Peter Bienstman wrote:
>> The main one being that anki
>> imports and renames image files that you may wish to use in your cards
>> and holds them in a flat folder structure. I don't want to do that. I
>> deliberately rename jpegs to have meaningful names and contain useful
>> exif data and resized to suit mnemosyne. I also use the same jpegs
>> linked to from an openoffice database I'm working on which simply links
>> to the same physical files. And sometimes I use the same jpeg in several
>> mnemosyne cards depending on my goals.
>>     
>
> Note that 2.0 currently makes a copy of your picture files and stores it in 
> its 
> own folder (it does not rename the files though, so they can still have 
> meaningful names). 
>
> The idea behind is that that makes it easier for users to backup their cards 
> + 
> media files if they are all in the same place.
>
> I'm open for discussion on this, though.
>   
Where does it store this folder and would it be user configurable? How 
would it cope with, say, several thousand images in one folder?

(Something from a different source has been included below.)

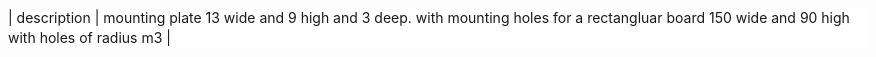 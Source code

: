 | description | mounting plate 13 wide and 9 high and 3 deep. with mounting holes for a rectangluar board 150 wide and 90 high with holes of radius m3
|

I experimented quite a bit early on with image housekeeping and 
management as I know it's going to be a substantial part of my card 
database and have quite a simple system that works fine for me at the 
moment. Under my .mnemosyne folder I have an images folder. In the 
images folder I have all the genera for things I wish to learn. So 
typically:

    ~/.mnemosyne/images/Betula

will contain all my ident images for Birch species.

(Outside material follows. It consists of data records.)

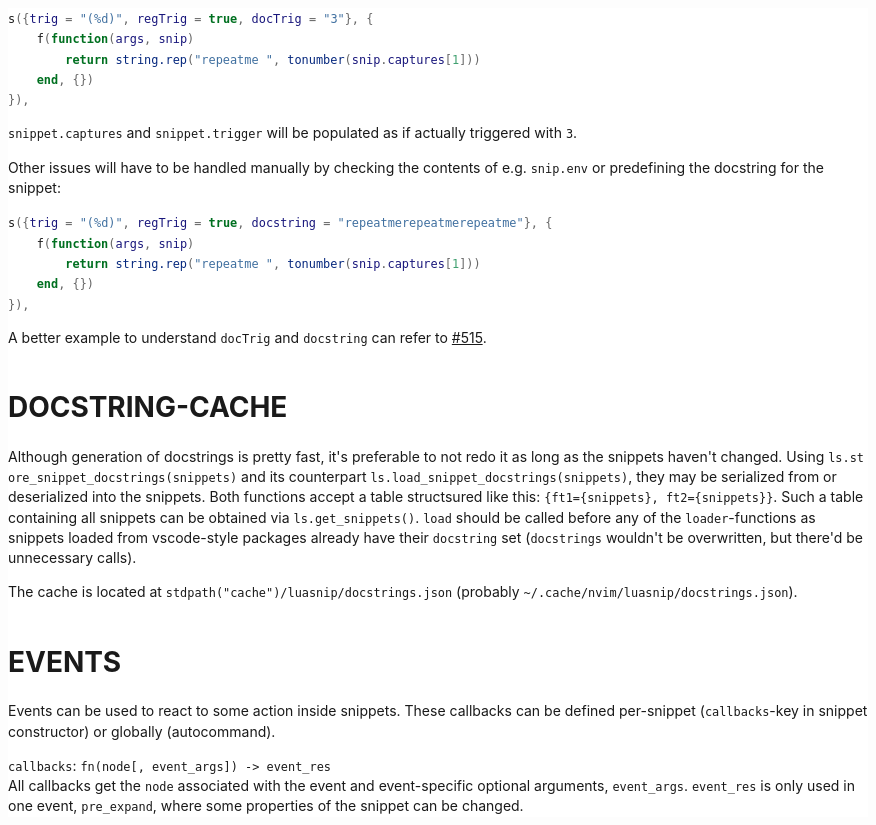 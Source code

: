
 ```lua
s({trig = "(%d)", regTrig = true, docTrig = "3"}, {
	f(function(args, snip)
		return string.rep("repeatme ", tonumber(snip.captures[1]))
	end, {})
}),
```

`snippet.captures` and `snippet.trigger` will be populated as if actually
triggered with `3`.

Other issues will have to be handled manually by checking the contents of e.g.
`snip.env` or predefining the docstring for the snippet:

```lua
s({trig = "(%d)", regTrig = true, docstring = "repeatmerepeatmerepeatme"}, {
	f(function(args, snip)
		return string.rep("repeatme ", tonumber(snip.captures[1]))
	end, {})
}),
```

A better example to understand `docTrig` and `docstring` can refer to
[#515](https://github.com/L3MON4D3/LuaSnip/pull/515).

# DOCSTRING-CACHE

Although generation of docstrings is pretty fast, it's preferable to not
redo it as long as the snippets haven't changed. Using
`ls.store_snippet_docstrings(snippets)` and its counterpart
`ls.load_snippet_docstrings(snippets)`, they may be serialized from or
deserialized into the snippets.
Both functions accept a table structsured like this: `{ft1={snippets},
ft2={snippets}}`. Such a table containing all snippets can be obtained via
`ls.get_snippets()`.
`load` should be called before any of the `loader`-functions as snippets loaded
from vscode-style packages already have their `docstring` set (`docstrings`
wouldn't be overwritten, but there'd be unnecessary calls).

The cache is located at `stdpath("cache")/luasnip/docstrings.json` (probably
`~/.cache/nvim/luasnip/docstrings.json`).

# EVENTS

Events can be used to react to some action inside snippets. These callbacks can
be defined per-snippet (`callbacks`-key in snippet constructor) or globally
(autocommand).

`callbacks`: `fn(node[, event_args]) -> event_res`  
All callbacks get the `node` associated with the event and event-specific
optional arguments, `event_args`.
`event_res` is only used in one event, `pre_expand`, where some properties of
the snippet can be changed.


[snip-env-src]: https://github.com/L3MON4D3/LuaSnip/blob/69cb81cf7490666890545fef905d31a414edc15b/lua/luasnip/config.lua#L82-L104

This is working out quite nice and elegantly for the moment as it should 
scale up quite nicely as I add images. Currently I have 160 image files 
in about 60 folders but expect this to scale rapidly. My naming system 
is consistent so, in due course, I can use the same images in a database 
I want to create in OpenOffice. oobase 3.1 allows direct (relative) 
linking to images so making efficient use of disk space.

Furthermore I use nfs to export my .mnemosyne folder to any Pc on my LAN 
so I can run mnemosyne (using -d) on any PC (although Vista moans) and 
use the same card database and keep my learning consistent.

Backing up is easy. I use a wrapper script to invoke mnemosyne so I 
don't forget, but basically it simply backs up the entire .mnemosyne 
folder to another location, where it can later be copied to removable 
media or another PC. I use rsync ( http://www.samba.org/rsync/ ) for the 
backups which only copies updated files so it is very quick.